[Start of section]

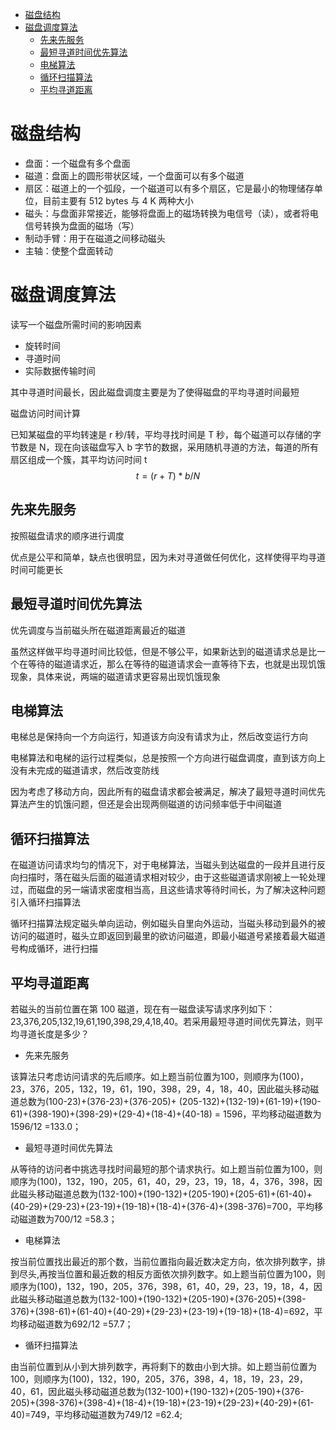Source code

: * [磁盘结构](#磁盘结构)
* [磁盘调度算法](#磁盘调度算法)
	* [先来先服务](#先来先服务)
	* [最短寻道时间优先算法](#最短寻道时间优先算法)
	* [电梯算法](#电梯算法)
	* [循环扫描算法](#循环扫描算法)
	* [平均寻道距离](#平均寻道距离)

# 磁盘结构

- 盘面：一个磁盘有多个盘面
- 磁道：盘面上的圆形带状区域，一个盘面可以有多个磁道
- 扇区：磁道上的一个弧段，一个磁道可以有多个扇区，它是最小的物理储存单位，目前主要有 512 bytes 与 4 K 两种大小
- 磁头：与盘面非常接近，能够将盘面上的磁场转换为电信号（读），或者将电信号转换为盘面的磁场（写）
- 制动手臂：用于在磁道之间移动磁头
- 主轴：使整个盘面转动

# 磁盘调度算法

读写一个磁盘所需时间的影响因素

- 旋转时间
- 寻道时间
- 实际数据传输时间

其中寻道时间最长，因此磁盘调度主要是为了使得磁盘的平均寻道时间最短

磁盘访问时间计算

已知某磁盘的平均转速是 r 秒/转，平均寻找时间是 T 秒，每个磁道可以存储的字节数是 N，现在向该磁盘写入 b 字节的数据，采用随机寻道的方法，每道的所有扇区组成一个簇，其平均访问时间 t
$$
t=(r+T)*b/N
$$


## 先来先服务

按照磁盘请求的顺序进行调度

优点是公平和简单，缺点也很明显，因为未对寻道做任何优化，这样使得平均寻道时间可能更长

## 最短寻道时间优先算法

优先调度与当前磁头所在磁道距离最近的磁道

虽然这样做平均寻道时间比较低，但是不够公平，如果新达到的磁道请求总是比一个在等待的磁道请求近，那么在等待的磁道请求会一直等待下去，也就是出现饥饿现象，具体来说，两端的磁道请求更容易出现饥饿现象

## 电梯算法

电梯总是保持向一个方向运行，知道该方向没有请求为止，然后改变运行方向

电梯算法和电梯的运行过程类似，总是按照一个方向进行磁盘调度，直到该方向上没有未完成的磁道请求，然后改变防线

因为考虑了移动方向，因此所有的磁盘请求都会被满足，解决了最短寻道时间优先算法产生的饥饿问题，但还是会出现两侧磁道的访问频率低于中间磁道

## 循环扫描算法

在磁道访问请求均匀的情况下，对于电梯算法，当磁头到达磁盘的一段并且进行反向扫描时，落在磁头后面的磁道请求相对较少，由于这些磁道请求刚被上一轮处理过，而磁盘的另一端请求密度相当高，且这些请求等待时间长，为了解决这种问题引入循环扫描算法

循环扫描算法规定磁头单向运动，例如磁头自里向外运动，当磁头移动到最外的被访问的磁道时，磁头立即返回到最里的欲访问磁道，即最小磁道号紧接着最大磁道号构成循环，进行扫描

## 平均寻道距离

若磁头的当前位置在第 100 磁道，现在有一磁盘读写请求序列如下：23,376,205,132,19,61,190,398,29,4,18,40。若采用最短寻道时间优先算法，则平均寻道长度是多少？

- 先来先服务

该算法只考虑访问请求的先后顺序。如上题当前位置为100，则顺序为(100)，23，376，205，132，19，61，190，398，29，4，18，40，因此磁头移动磁道总数为(100-23)+(376-23)+(376-205)+ (205-132)+(132-19)+(61-19)+(190-61)+(398-190)+(398-29)+(29-4)+(18-4)+(40-18) = 1596，平均移动磁道数为1596/12 =133.0；

- 最短寻道时间优先算法

从等待的访问者中挑选寻找时间最短的那个请求执行。如上题当前位置为100，则顺序为(100)，132，190，205，61，40，29，23，19，18，4，376，398，因此磁头移动磁道总数为(132-100)+(190-132)+(205-190)+(205-61)+(61-40)+(40-29)+(29-23)+(23-19)+(19-18)+(18-4)+(376-4)+(398-376)=700，平均移动磁道数为700/12 =58.3；

- 电梯算法

按当前位置找出最近的那个数，当前位置指向最近数决定方向，依次排列数字，排到尽头,再按当位置和最近数的相反方面依次排列数字。如上题当前位置为100，则顺序为(100)，132，190，205，376，398，61，40，29，23，19，18，4，因此磁头移动磁道总数为(132-100)+(190-132)+(205-190)+(376-205)+(398-376)+(398-61)+(61-40)+(40-29)+(29-23)+(23-19)+(19-18)+(18-4)=692，平均移动磁道数为692/12 =57.7；

- 循环扫描算法

由当前位置到从小到大排列数字，再将剩下的数由小到大排。如上题当前位置为100，则顺序为(100)，132，190，205，376，398，4，18，19，23，29，40，61，因此磁头移动磁道总数为(132-100)+(190-132)+(205-190)+(376-205)+(398-376)+(398-4)+(18-4)+(19-18)+(23-19)+(29-23)+(40-29)+(61-40)=749，平均移动磁道数为749/12 =62.4;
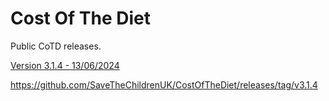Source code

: # Cost Of The Diet

Public CoTD releases.

[Version 3.1.4 - 13/06/2024](https://github.com/SaveTheChildrenUK/CostOfTheDiet/releases/download/v3.1.4/Cost-of-The-Diet-Setup-3.1.4.exe)

https://github.com/SaveTheChildrenUK/CostOfTheDiet/releases/tag/v3.1.4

[End of section]

WHAT THE TASK ASKS = Exactly the lines from the start of the entries above through the line with "- 磁道：盘面上的圆形带状区域，一个盘面可以有多个磁道" should be reproduced, and nothing else; drop the pictures.

ANSWER TO THIS PROBLEM =
Source code

: * [磁盘结构](#磁盘结构)
* [磁盘调度算法](#磁盘调度算法)
	* [先来先服务](#先来先服务)
	* [最短寻道时间优先算法](#最短寻道时间优先算法)
	* [电梯算法](#电梯算法)
	* [循环扫描算法](#循环扫描算法)
	* [平均寻道距离](#平均寻道距离)

# 磁盘结构

- 盘面：一个磁盘有多个盘面
- 磁道：盘面上的圆形带状区域，一个盘面可以有多个磁道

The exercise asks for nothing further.